On water, Gage and Bradley both right
Published 9:34 pm Tuesday, August 18, 2015
To the editor:
Commissioner Michael Gage made a very good point in the Bulletin’s August 14 article about the proposed water contract with Inman-Campobello Water District (ICWD) when he pointed out that the current 100 percent negative response from citizens failed to match the “outcry over the UDO when citizens filled a school auditorium” to comment.
Of course Commissioner Gage might be forgetting that the UDO outcry came at an official public hearing called by the then-board of commissioners, with time, date and place announced in advance two times in area newspapers on two successive calendar weeks in accordance with North Carolina General Statute 160A-364. In other words, “Y’all come… and tell us what you think.”
So far all comments on the water contract have come in regular BOC meetings since the BOC has thus far ignored requests for a public hearing. It would certainly be informative to have one. The four commissioners in favor of the contract could explain what they thought the benefits of the contract are regarding its 75-year term, how ICWD would retain rights to withdraw water for 75 years even if the contract terminated earlier (for their current customers or any wholesale buyers), and the fact that Polk would forfeit any future water revenues to ICWD as a trade-off for a one-time repair of the Turner Shoals Dam. (Sorry, Mr. Kachadoorian, in reference to your earlier very thorough letter to the editor, but ICWD has not currently agreed to any other dam repairs for the 75-year term, nor for any dredging responsibilities.)

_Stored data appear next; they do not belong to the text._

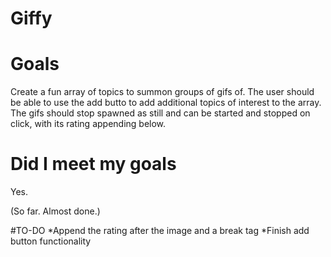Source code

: # Giffy

# Goals
Create a fun array of topics to summon groups of gifs of. The user should be able to use the add butto to add additional topics of interest to the array. The gifs should stop spawned as still and can be started and stopped on click, with its rating appending below.

# Did I meet my goals
Yes.

(So far. Almost done.)

#TO-DO
*Append the rating after the image and a break tag
*Finish add button functionality

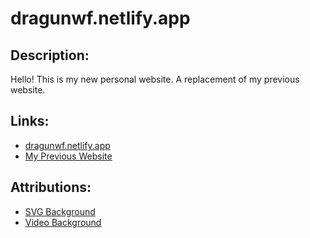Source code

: # dragunwf.netlify.app

## Description:

Hello! This is my new personal website. A replacement of my previous website.

## Links:

- [dragunwf.netlify.app](#)
- [My Previous Website](https://dragonwf.netlify.app/)

## Attributions:

- [SVG Background](https://www.svgbackgrounds.com/)
- [Video Background](https://www.pexels.com/video/changes-in-form-and-appearance-of-a-submerged-material-3163534/)

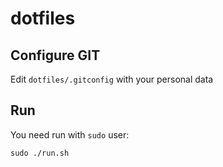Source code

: # dotfiles

## Configure GIT
Edit `dotfiles/.gitconfig` with your personal data

## Run

You need run with `sudo` user:

`sudo ./run.sh`
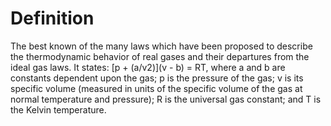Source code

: # Definition

The best known of the many laws which have been proposed to describe the
thermodynamic behavior of real gases and their departures from the ideal
gas laws. It states: \[p + (a/v2)\](v - b) = RT, where a and b are
constants dependent upon the gas; p is the pressure of the gas; v is its
specific volume (measured in units of the specific volume of the gas at
normal temperature and pressure); R is the universal gas constant; and T
is the Kelvin temperature.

And maybe there are other benefits to the proposed contract that the commissioners have not yet shared. A public hearing would be a great place for the public to hear them.
The public might also make valuable points at the public hearing, as now-Commissioner Shane Bradley did at the 2012 UDO public hearing. He was quoted in a Sept. 18, 2012, Bulletin article as saying at that hearing, “If counties can vote on issues such as liquor sales by referendum, why can’t Polk County bring the UDO to a vote?”
Since most of us depend far more on water than we do on liquor – or even development ordinances – wouldn’t his excellent point about letting the public vote via a referendum fit the proposed water contract as well?
There are now seven years remaining on the current universally admired contract between ICWD and Polk County, so there is ample time to enact both of these great suggestions: a public hearing and a referendum.
Thank you, gentlemen. The balls are back in your court!